V-B Individualized Weights

By introducing individualized (per patient) mixing weights Π defined in (11), we improve the performance of our En-LLG model in the MASE score from 0.08351 to 0.07538, an improvement of 9.73% compared against the model where each mixture component has a fixed weight for all patient cases. The reason that individualized weights are better than fixed weights in our model might be that they better approximate the responsibilities.

In training, we can optimize the responsibility a component should take to “explain” an observed target value xp,v,b for pPv,btr. These correspond to Q in (13). However, when making inference, we can not calculate the responsibility each component should take to “explain” missing values, because responsibilities depend on observed target values, according to (13). We have to use Π, the individualized mixing weights. In a standard mixture model, we could use πv,b(k), which is the average of responsibilities of the kth component across all training patients, as a fixed weight that the kth component should contribute to impute missing values x:,v,bmis for all test patients. However, patient time series can be very different and the confidence of predictions by the GP component can vary largely across different patient cases. In our mixture model, therefore, a fixed weight can not reflect such variation in prediction confidence.

We shall view an individualized mixing weight as an approximation of how much responsibility a component should take to impute the missing value for a particular patient case. It is tailored for each patient. As defined in (11), the individualized mixing weights only depend on the inputs, therefore, we can calculate them when making inferences on the test set.

In Fig. 3, we plot the distribution of the individualized weights Π of the GP component in the training set and compare it with the distribution of the optimized responsibility values Q. The responsibilities that the GP component should take can vary a lot in different patient cases, especially on the synthetic dataset, which implies that it is more reasonable for patients to get individualized mixing weights than a fixed weight. We also observe that the individualized mixing weights reasonably mimic the distribution of the optimized responsibilities on the training set. The improvement of our model on the test set attests that the individualized weights approximate the responsibilities better than fixed weights.

In addition, 3D-MICE also assigns individualized weights at the same level of granularity as our models, however, weights in 3D-MICE are calculated only based on the deviations of the cross-sectional imputation and the temporal imputation, and are not optimized. As shown in Table III, the improvement of our models over 3D-MICE implies that our models provide a more accurate weighting solution when combining the cross-sectional and temporal imputation.

V-C Time Complexity

(a) EM
(b) Adam
Fig. 4: Log likelihood of the whole mixture model in EM and log likelihood of the GP component in Adam for Chloride at time point 1.
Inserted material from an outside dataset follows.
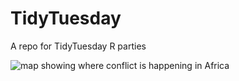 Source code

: # TidyTuesday
A repo for TidyTuesday R parties

![map showing where conflict is happening in Africa]("./30DayMapChallenge/Africa_conflict.png")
We compare the running times of our proposed models and all comparison models on the real-world MIMIC dataset. All models ran on the same Linux server. The MTGP and GMM models are executed sequentially and other models run in parallel with 20 cores. The LL model (taking 4.2 hours), GP (1.1 hours), MTGP (1.2 hours) and GMM (2.2 hours) are the four fastest models; 3D-MICE (156.1 hours) is the slowest; MICE (77.5 hours) and the En-LLG model (109.5 hours) are in the middle.

The LL model is much faster than the En-LLG model because we can explicitly calculate the estimates of parameters for the mixture model with only linear components. However, it is hard to directly calculate the parameter estimates of the GP component. In En-LLG, we use the Adam optimizer to update the parameter estimates of the GP component in each EM iteration. In our experiments, the EM algorithm and the Adam optimization procedure converge in a few iterations. As shown in Fig. 3(a), the increment speed of optimizing the log likelihood of the mixture model decreases dramatically after a few EM iterations. Fig. 3(b) shows that the log likelihood with respect to the GP component converges within 10 Adam iterations. We observe a similar convergence property in other mixture models.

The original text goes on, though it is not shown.